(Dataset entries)
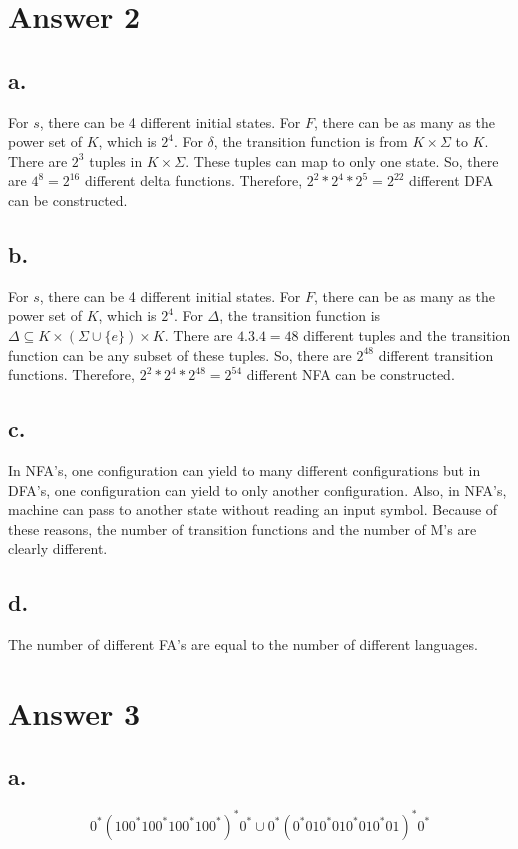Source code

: \documentclass[12pt]{article}
\begin{document}
\section*{Answer 2}

\subsection*{a.}
For $s$, there can be 4 different initial states. For $F$, there can be as many as the power set of $K$, which is $2^4$. For $\delta$, the transition function is from $K \times \Sigma$ to $K$. There are $2^3$ tuples in $K \times \Sigma$. These tuples can map to only one state.  So, there are $4^8=2^{16}$ different delta functions. Therefore, $2^2*2^4*2^5=2^{22}$ different DFA can be constructed.
\subsection*{b.}
For $s$, there can be 4 different initial states. For $F$, there can be as many as the power set of $K$, which is $2^4$. For $\Delta$, the transition function is $\Delta \subseteq K \times (\Sigma \cup \{e\})\times K$. There are $4.3.4=48$ different tuples and the transition function can be any subset of these tuples. So, there are $2^{48}$ different transition functions. Therefore, $2^2*2^4*2^{48}=2^{54}$ different NFA can be constructed.
\subsection*{c.}
In NFA's, one configuration can yield to many different configurations but in DFA's, one configuration can yield to only another configuration. Also, in NFA's, machine can pass to another state without reading an input symbol. Because of these reasons, the number of transition functions and the number of M's are clearly different. 
\subsection*{d.}
The number of different FA's are equal to the number of different languages.

\section*{Answer 3}


\subsection*{a.}
$$0^*(100^*100^*100^*100^*)^*0^*\cup 0^*(0^*010^*010^*010^*01)^*0^*$$
\end{document}
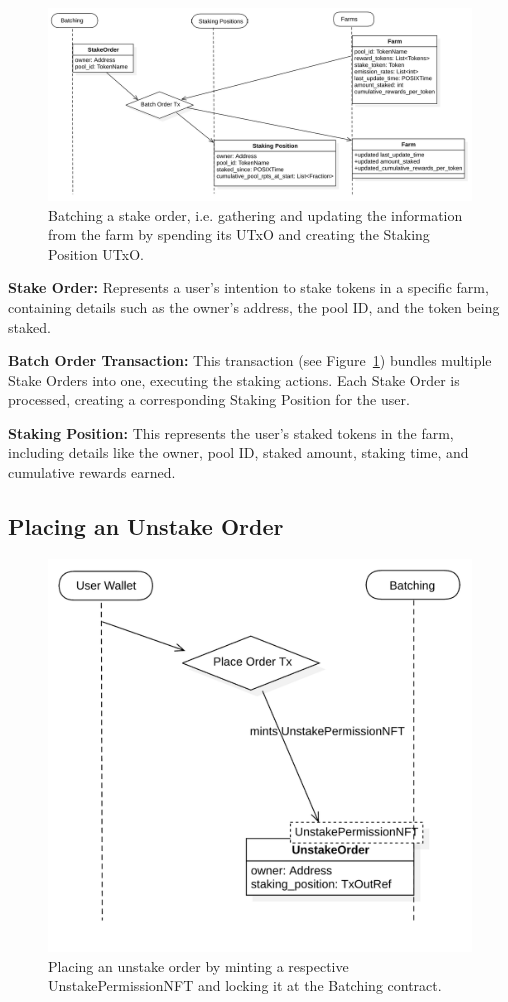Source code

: \documentclass[12pt,parskip=full, tikz]{article}
\begin{document}
\begin{figure}
    \centering
    \includegraphics[width=\textwidth]{figures/batch-stake-order.png}
    \caption{Batching a stake order, i.e. gathering and updating the information from the farm by spending its UTxO and creating the Staking Position UTxO.}
    \label{fig:batch-stake-order}
\end{figure}

\textbf{Stake Order:} Represents a user's intention to stake tokens in a specific farm, containing details such as the owner's address, the pool ID, and the token being staked.

\textbf{Batch Order Transaction:} This transaction (see Figure~\ref{fig:batch-stake-order}) bundles multiple Stake Orders into one, executing the staking actions. Each Stake Order is processed, creating a corresponding Staking Position for the user.

\textbf{Staking Position:} This represents the user's staked tokens in the farm, including details like the owner, pool ID, staked amount, staking time, and cumulative rewards earned.

\subsection{Placing an Unstake Order}

\begin{figure}
    \centering
    \includegraphics[width=.5\textwidth]{figures/place-unstake-order.png}
    \caption{Placing an unstake order by minting a respective UnstakePermissionNFT and locking it at the Batching contract.}
    \label{fig:place-unstake-order}
\end{figure}
\end{document}
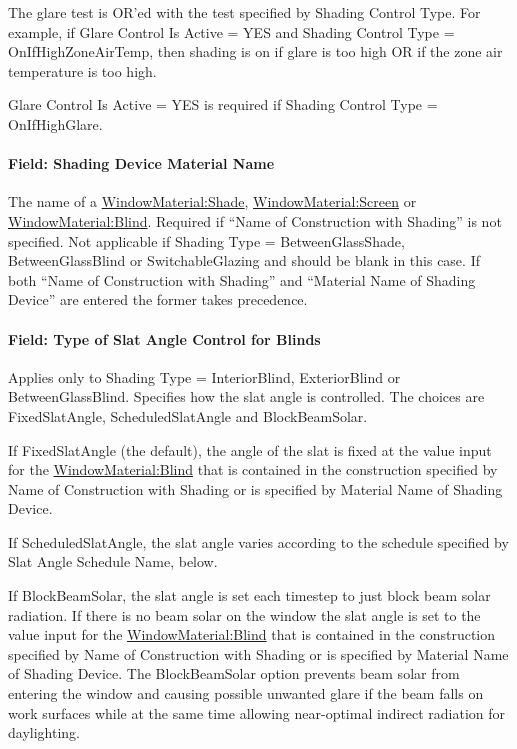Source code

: The glare test is OR'ed with the test specified by Shading Control Type. For example, if Glare Control Is Active = YES and Shading Control Type = OnIfHighZoneAirTemp, then shading is on if glare is too high OR if the zone air temperature is too high.

Glare Control Is Active = YES is required if Shading Control Type = OnIfHighGlare.

\paragraph{Field: Shading Device Material Name}\label{field-shading-device-material-name}

The name of a \hyperref[windowmaterialshade]{WindowMaterial:Shade}, \hyperref[windowmaterialscreen]{WindowMaterial:Screen} or \hyperref[windowmaterialblind]{WindowMaterial:Blind}. Required if ``Name of Construction with Shading'' is not specified. Not applicable if Shading Type = BetweenGlassShade, BetweenGlassBlind or SwitchableGlazing and should be blank in this case. If both ``Name of Construction with Shading'' and ``Material Name of Shading Device'' are entered the former takes precedence.

\paragraph{Field: Type of Slat Angle Control for Blinds}\label{field-type-of-slat-angle-control-for-blinds}

Applies only to Shading Type = InteriorBlind, ExteriorBlind or BetweenGlassBlind. Specifies how the slat angle is controlled. The choices are FixedSlatAngle, ScheduledSlatAngle and BlockBeamSolar.

If FixedSlatAngle (the default), the angle of the slat is fixed at the value input for the \hyperref[windowmaterialblind]{WindowMaterial:Blind} that is contained in the construction specified by Name of Construction with Shading or is specified by Material Name of Shading Device.

If ScheduledSlatAngle, the slat angle varies according to the schedule specified by Slat Angle Schedule Name, below.

If BlockBeamSolar, the slat angle is set each timestep to just block beam solar radiation. If there is no beam solar on the window the slat angle is set to the value input for the \hyperref[windowmaterialblind]{WindowMaterial:Blind} that is contained in the construction specified by Name of Construction with Shading or is specified by Material Name of Shading Device. The BlockBeamSolar option prevents beam solar from entering the window and causing possible unwanted glare if the beam falls on work surfaces while at the same time allowing near-optimal indirect radiation for daylighting.

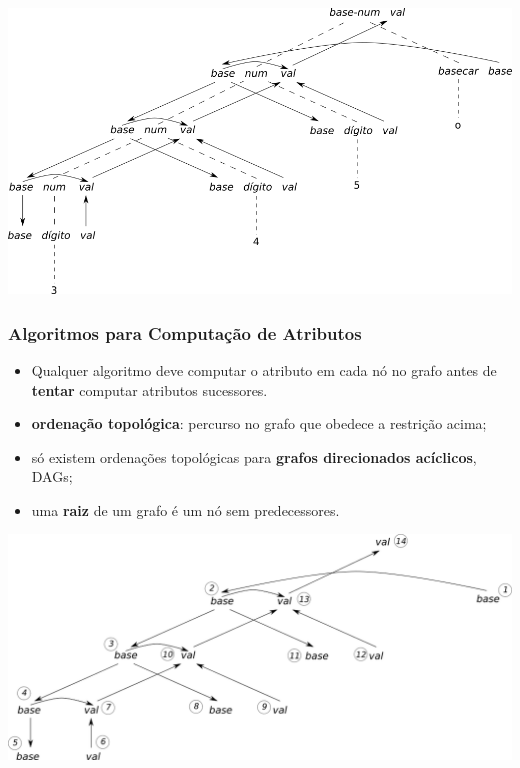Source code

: \documentclass[table]{beamer}
\begin{document}
\begin{frame}
   \includegraphics[width=\linewidth,height=\textheight,keepaspectratio]{figuras/exemplo68completo.png}
\end{frame}

\begin{frame}
   \frametitle{Algoritmos para Computação de Atributos}
   \begin{itemize}
      \item Qualquer algoritmo deve computar o atributo em cada nó no grafo antes de \textbf{tentar} computar atributos sucessores.
      \item \textbf{ordenação topológica}: percurso no grafo que obedece a restrição acima;
      \item só existem ordenações topológicas para \textbf{grafos direcionados acíclicos}, DAGs;
      \item uma \textbf{raiz} de um grafo é um nó sem predecessores.
   \end{itemize}
\end{frame}

\begin{frame}
   \includegraphics[width=\linewidth,height=\textheight,keepaspectratio]{figuras/exemplo68grafo.png}
\end{frame}
\end{document}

§ **Task goal**: Using the records above, filter out every line that lacks the string "details" and copy the rest.

§ **Solution to this exercise**:
\textbf{Stake Order:} Represents a user's intention to stake tokens in a specific farm, containing details such as the owner's address, the pool ID, and the token being staked.
\textbf{Staking Position:} This represents the user's staked tokens in the farm, including details like the owner, pool ID, staked amount, staking time, and cumulative rewards earned.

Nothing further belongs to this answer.